Makes a pretty neat demo. Some things that stood out to me:
I think they cherry-picked a good game for this demonstration. This works so well for GTA V because it is more or less already a real-world simulation.
Many of the other solutions they compared to had issues with temporal stability or when the real-world photographic datasets diverged from the samples of the game. The proposed enhancement system is still reliant on real-world datasets. How can this be applied to games or simulations that are not modeled on a realistic world? There are stylized game worlds like Mario games where it may not make sense to apply this at all, but what about "magical realism" styled games, such as in the Diablo series or scifi stuff like Mass Effect?
The trees and cars look really good. Vegetation, specifically, is something that hardly any video game graphics produce photo-realistically. Between the work of actual 3D modeling (which is often tool-assisted), and texturing and placement in a world, much less the re-use of object models so that you find repeated instances of the same trees throughout a world, there is so much detail that is not usually modeled realistically. This solution seems to do a great job at filling in that last bit of detail and variation to make vegetation believable.

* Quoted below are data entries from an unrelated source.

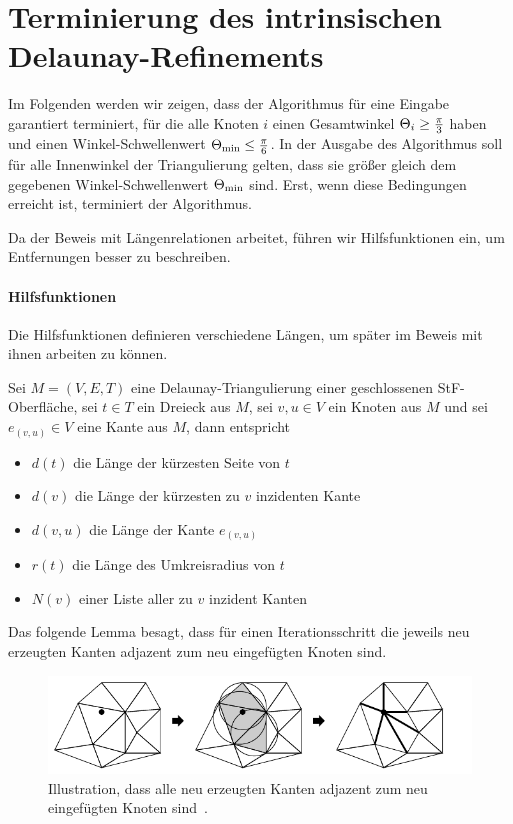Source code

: \chapter{ Terminierung des intrinsischen Delaunay-Refinements}
\label{kap:Terminierung}

Im Folgenden werden wir zeigen, dass der Algorithmus für eine Eingabe garantiert terminiert, für die alle Knoten $i$ einen Gesamtwinkel $\gesamtwinkel*\geq \frac{\pi}{3}$ haben und einen Winkel-Schwellenwert $\kleinsterWinkel* \leq \frac{\pi}{6}$. In der Ausgabe des Algorithmus soll für alle Innenwinkel der Triangulierung gelten, dass sie größer gleich dem gegebenen Winkel-Schwellenwert $\kleinsterWinkel*$ sind. Erst, wenn diese Bedingungen erreicht ist, terminiert der Algorithmus.


Da der Beweis mit  Längenrelationen arbeitet, führen wir Hilfsfunktionen ein, um Entfernungen besser zu beschreiben. 

\subsubsection{Hilfsfunktionen}
Die Hilfsfunktionen definieren verschiedene Längen, um später im Beweis mit ihnen arbeiten zu können.
\begin{definition}
Sei $M = (V,E,T)$ eine Delaunay-Triangulierung  einer geschlossenen StF-Oberfläche, sei $t \in T$ ein Dreieck aus $M$, sei $v,u \in V$ ein Knoten aus $M$ und sei $e_{(v,u)} \in V$ eine Kante aus $M$,  dann entspricht
\begin{itemize}
    \item $d(t)$ die Länge der kürzesten Seite von $t$
    \item $d(v)$ die Länge der kürzesten zu $v$ inzidenten Kante
    \item $d(v,u)$ die Länge der Kante  $e_{(v,u)}$
    \item $r(t)$ die Länge des Umkreisradius von $t$
    \item $N(v)$ einer Liste aller zu $v$ inzident Kanten
\end{itemize}


\end{definition}



Das folgende Lemma besagt, dass für einen Iterationsschritt die jeweils neu erzeugten Kanten adjazent zum neu eingefügten Knoten sind.


\begin{figure}[h!]
    \centering
    \includegraphics[width=5in]{images/adejazent.png}
    \caption{Illustration, dass alle neu erzeugten Kanten adjazent zum neu eingefügten Knoten sind~\cite{shewchuk:1997:delaunay}. }%
    \label{fig:adejazent}
\end{figure}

In the enhanced output, the original decals lose detail or have incorrect colors. Things like directions painted on the road, or traffic signs and billboards don't seem to pass through the enhancement process without losing sharpness of lines and colors also can become wildly inaccurate. This is problematic for real-world semantics of street signs especially where GTA V, in this instance, is set in a America. Contrastively their photograph data set came from Germany, which has entirely different standards for signage. I didn't see any stop signs, but that is a case where the red background with white text are semantically significant in the US. So, the model has possibly learned a representative distribution of German traffic signs, but the colors are wrong for American traffic signs. This was especially apparent in one of the examples with a "no u-turn" sign on the left. The original sign has a black arrow, but the enhanced version strangely makes the arrow a deep blue. Given the distribution of colors of text and decals in German road signs, however, I'm not sure where this color divergence is being introduced from. I'm not sure how this could be overcome without collected photos from a worldwide distribution with locale labels and then parameterizing the model to produce the correct signage based on the semantic segmentation of the sign objects and a given locale parameter value (essentially a locale transfer task).

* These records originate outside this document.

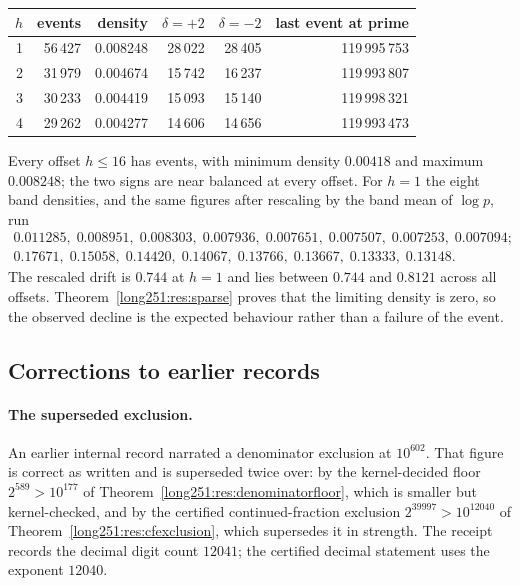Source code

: \documentclass[11pt]{article}
\begin{document}
\begin{center}
\small
\begin{tabular}{@{}rrrrrr@{}}
\toprule
$h$ & events & density & $\delta=+2$ & $\delta=-2$ & last event at prime\\
\midrule
1 & 56\,427 & 0.008248 & 28\,022 & 28\,405 & 119\,995\,753\\
2 & 31\,979 & 0.004674 & 15\,742 & 16\,237 & 119\,993\,807\\
3 & 30\,233 & 0.004419 & 15\,093 & 15\,140 & 119\,998\,321\\
4 & 29\,262 & 0.004277 & 14\,606 & 14\,656 & 119\,993\,473\\
\bottomrule
\end{tabular}
\end{center}

Every offset $h\le16$ has events, with minimum density $0.00418$ and maximum
$0.008248$; the two signs are near balanced at every offset.  For $h=1$ the
eight band densities, and the same figures after rescaling by the band mean of
$\log p$, run
\[
\begin{array}{l}
 0.011285,\;0.008951,\;0.008303,\;0.007936,\;0.007651,\;0.007507,\;0.007253,\;0.007094;\\[2pt]
 0.17671,\;0.15058,\;0.14420,\;0.14067,\;0.13766,\;0.13667,\;0.13333,\;0.13148 .
\end{array}
\]
The rescaled drift is $0.744$ at $h=1$ and lies between $0.744$ and $0.8121$
across all offsets.  Theorem~\ref{long251:res:sparse} proves that the limiting density
is zero, so the observed decline is the expected behaviour rather than a
failure of the event.

\subsection{Corrections to earlier records}\label{long251:sec:xr-corrections}

\paragraph{The superseded exclusion.}  An earlier internal record narrated a
denominator exclusion at $10^{602}$.  That figure is correct as written and is
superseded twice over: by the kernel-decided floor $2^{589}>10^{177}$ of
Theorem~\ref{long251:res:denominatorfloor}, which is smaller but kernel-checked, and by
the certified continued-fraction exclusion $2^{39997}>10^{12040}$ of
Theorem~\ref{long251:res:cfexclusion}, which supersedes it in strength.  The receipt
records the decimal digit count $12041$; the certified decimal statement uses
the exponent $12040$.
\end{document}
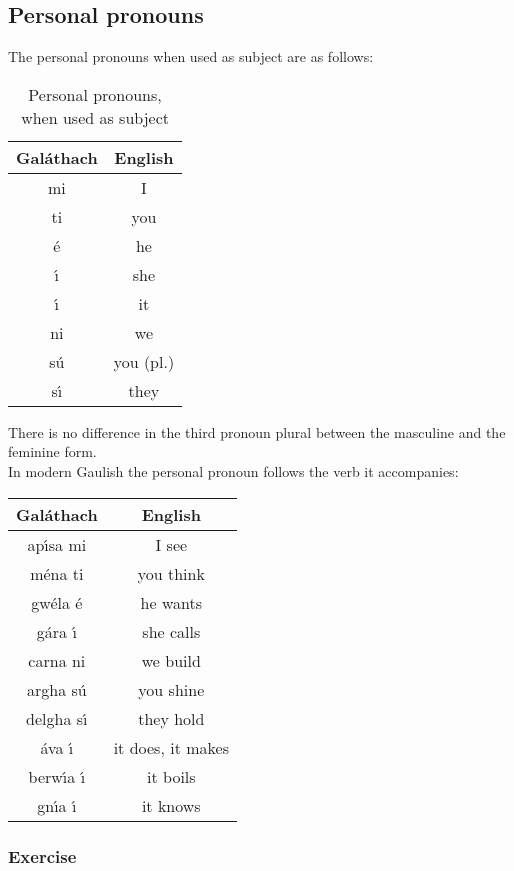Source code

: \subsection{Personal pronouns}

The personal pronouns when used as subject are as follows:
\begin{table}[H]
\centering
\begin{tabu}{c|c}
  \textbf{Gal\'{a}thach} & \textbf{English}\\
  \toprule
  mi & I \\
  ti & you\\
  \'{e} & he\\
  \'{\i} & she\\
  \'{\i} & it\\
  ni & we\\
  s\'{u} & you (pl.)\\
  s\'{\i} & they\\
\end{tabu}
\caption{Personal pronouns, when used as subject}
\label{personal_pronouns_as_subject}
\end{table}

There is no difference in the third pronoun plural between the masculine and the feminine form.\\

In modern Gaulish the personal pronoun follows the verb it accompanies:
\begin{table}[H]
\centering
\begin{tabu}{c|c}
  \textbf{Gal\'{a}thach} & \textbf{English}\\
  \toprule
  ap\'{\i}sa mi & I see\\
  m\'{e}na ti & you think\\
  gw\'{e}la \'{e} & he wants\\
  g\'{a}ra \'{\i} & she calls\\
  carna ni & we build\\
  argha s\'{u} & you shine\\
  delgha s\'{\i} & they hold\\
  \'{a}va \'{\i} & it  does, it makes\\
  berw\'{\i}a \'{\i} & it boils\\
  gn\'{\i}a \'{\i} & it knows\\
\end{tabu}
\label{examples_personal_pronoun}
\end{table}

\newpage
\subsubsection{Exercise}

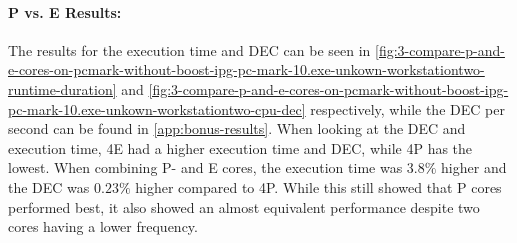 \paragraph{P vs. E Results:} The results for the execution time and DEC can be seen in  \cref{fig:3-compare-p-and-e-cores-on-pcmark-without-boost-ipg-pc-mark-10.exe-unkown-workstationtwo-runtime-duration} and  \cref{fig:3-compare-p-and-e-cores-on-pcmark-without-boost-ipg-pc-mark-10.exe-unkown-workstationtwo-cpu-dec} respectively, while the DEC per second can be found in \cref{app:bonus-results}. When looking at the DEC and execution time, 4E had a higher execution time and DEC, while 4P has the lowest. When combining P- and E cores, the execution time was $3.8\%$ higher and the DEC was $0.23\%$ higher compared to 4P. While this still showed that P cores performed best, it also showed an almost equivalent performance despite two cores having a lower frequency.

Using a convolutional network to convert GTA V footage to photorealistic scenes. I wonder how this will be used in the future for gaming. Especially since this could create a whole new experience for older games.
Here's a video by twominutepapers detailing the paper
This could be a complete upset to the photorealistic graphics teams of the world. Why have a pretty base game if you’re going to have a full AI pipeline on top that redraws the scene? What used to be the on screen result buffer could become just an intermediary (like a z buffer). Textures could all be color coded checkerboards.

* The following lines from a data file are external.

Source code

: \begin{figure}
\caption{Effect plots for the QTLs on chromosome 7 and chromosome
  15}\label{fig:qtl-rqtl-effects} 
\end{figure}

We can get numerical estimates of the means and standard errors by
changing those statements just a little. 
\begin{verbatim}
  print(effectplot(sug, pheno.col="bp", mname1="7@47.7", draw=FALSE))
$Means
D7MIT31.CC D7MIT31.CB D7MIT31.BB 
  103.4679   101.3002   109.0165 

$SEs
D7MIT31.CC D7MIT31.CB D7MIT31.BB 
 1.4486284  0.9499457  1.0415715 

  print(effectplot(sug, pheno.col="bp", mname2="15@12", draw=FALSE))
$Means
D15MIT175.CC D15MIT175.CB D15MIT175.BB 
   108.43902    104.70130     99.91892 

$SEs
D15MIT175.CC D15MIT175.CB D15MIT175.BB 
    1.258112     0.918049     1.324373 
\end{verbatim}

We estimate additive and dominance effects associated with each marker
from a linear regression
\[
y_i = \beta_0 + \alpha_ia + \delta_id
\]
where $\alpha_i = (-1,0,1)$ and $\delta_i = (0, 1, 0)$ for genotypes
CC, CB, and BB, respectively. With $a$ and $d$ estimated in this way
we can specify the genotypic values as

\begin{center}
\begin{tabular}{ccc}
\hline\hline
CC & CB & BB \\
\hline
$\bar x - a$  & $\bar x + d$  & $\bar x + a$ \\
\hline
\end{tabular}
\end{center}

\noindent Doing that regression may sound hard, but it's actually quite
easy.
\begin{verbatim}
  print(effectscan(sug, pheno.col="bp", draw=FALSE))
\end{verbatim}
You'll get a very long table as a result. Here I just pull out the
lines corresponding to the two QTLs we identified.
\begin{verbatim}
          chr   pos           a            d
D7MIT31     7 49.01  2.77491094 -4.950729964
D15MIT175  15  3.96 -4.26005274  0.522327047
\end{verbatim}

One day we’ll look back on games of today and remark how people used to actually hand paint textures. Removing that bottleneck means humans can spend more time modeling and programming. In the end games can be bigger with less work.
Gathering training set stock imagery of different scenes will be a valuable job for a small number of people worldwide.
Maybe there will be more emphasis on the content of games rather than surface appeal? The gameplay would be the same with either version of the graphics.
My guess is it will be more like games in the 90s. “Whoa, 3D!”